Below are the records; copy exactly the stretch from the line containing "## Conferences" through the line containing "Chat in Gitter.im", both ends included, and nothing else.

▶ DATA TO EXAMINE
>>>>

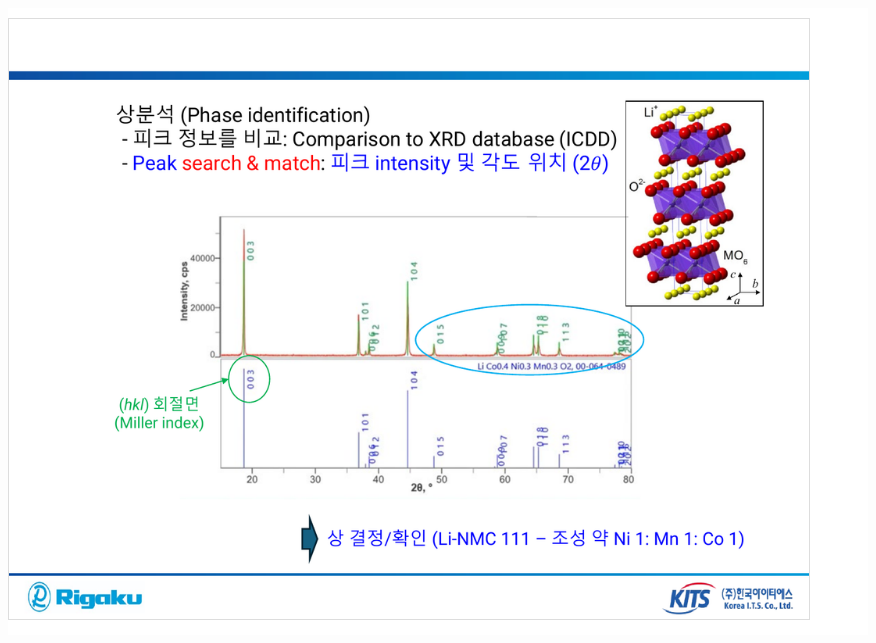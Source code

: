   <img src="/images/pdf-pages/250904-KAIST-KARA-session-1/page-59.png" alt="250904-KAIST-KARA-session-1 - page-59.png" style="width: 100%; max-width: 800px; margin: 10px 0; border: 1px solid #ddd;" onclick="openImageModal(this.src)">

<<<<
>>>>

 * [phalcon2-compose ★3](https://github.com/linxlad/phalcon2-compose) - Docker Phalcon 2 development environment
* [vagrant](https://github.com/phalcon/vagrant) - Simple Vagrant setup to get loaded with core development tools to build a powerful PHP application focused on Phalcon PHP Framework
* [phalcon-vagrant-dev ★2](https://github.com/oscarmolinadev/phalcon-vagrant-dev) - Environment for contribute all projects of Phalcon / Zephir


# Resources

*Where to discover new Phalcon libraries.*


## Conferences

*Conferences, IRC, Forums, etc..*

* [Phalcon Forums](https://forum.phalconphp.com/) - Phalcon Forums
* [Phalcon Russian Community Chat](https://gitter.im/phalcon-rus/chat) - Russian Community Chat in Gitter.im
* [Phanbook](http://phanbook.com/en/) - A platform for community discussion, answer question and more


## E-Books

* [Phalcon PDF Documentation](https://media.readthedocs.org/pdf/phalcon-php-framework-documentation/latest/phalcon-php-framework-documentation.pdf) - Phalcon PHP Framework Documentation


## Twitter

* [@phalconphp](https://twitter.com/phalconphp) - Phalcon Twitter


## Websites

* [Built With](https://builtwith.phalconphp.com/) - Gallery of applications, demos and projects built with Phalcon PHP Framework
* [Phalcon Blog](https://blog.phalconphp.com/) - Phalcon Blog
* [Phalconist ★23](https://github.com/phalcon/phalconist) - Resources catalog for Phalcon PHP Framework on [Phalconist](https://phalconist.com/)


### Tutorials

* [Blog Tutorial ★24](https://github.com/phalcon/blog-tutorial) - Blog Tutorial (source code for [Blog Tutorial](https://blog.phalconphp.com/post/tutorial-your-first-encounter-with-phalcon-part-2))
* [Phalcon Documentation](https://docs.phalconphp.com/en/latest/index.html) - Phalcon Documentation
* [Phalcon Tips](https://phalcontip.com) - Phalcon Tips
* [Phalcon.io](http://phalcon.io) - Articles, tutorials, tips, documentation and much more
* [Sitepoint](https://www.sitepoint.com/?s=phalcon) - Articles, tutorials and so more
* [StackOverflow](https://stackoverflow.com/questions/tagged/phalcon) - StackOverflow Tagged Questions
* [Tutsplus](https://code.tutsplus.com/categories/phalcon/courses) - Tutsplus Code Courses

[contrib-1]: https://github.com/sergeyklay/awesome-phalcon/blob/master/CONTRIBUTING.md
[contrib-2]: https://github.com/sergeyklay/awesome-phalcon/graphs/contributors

<<<<

▶ RESULT OF THIS TASK
## Conferences

*Conferences, IRC, Forums, etc..*

* [Phalcon Forums](https://forum.phalconphp.com/) - Phalcon Forums
* [Phalcon Russian Community Chat](https://gitter.im/phalcon-rus/chat) - Russian Community Chat in Gitter.im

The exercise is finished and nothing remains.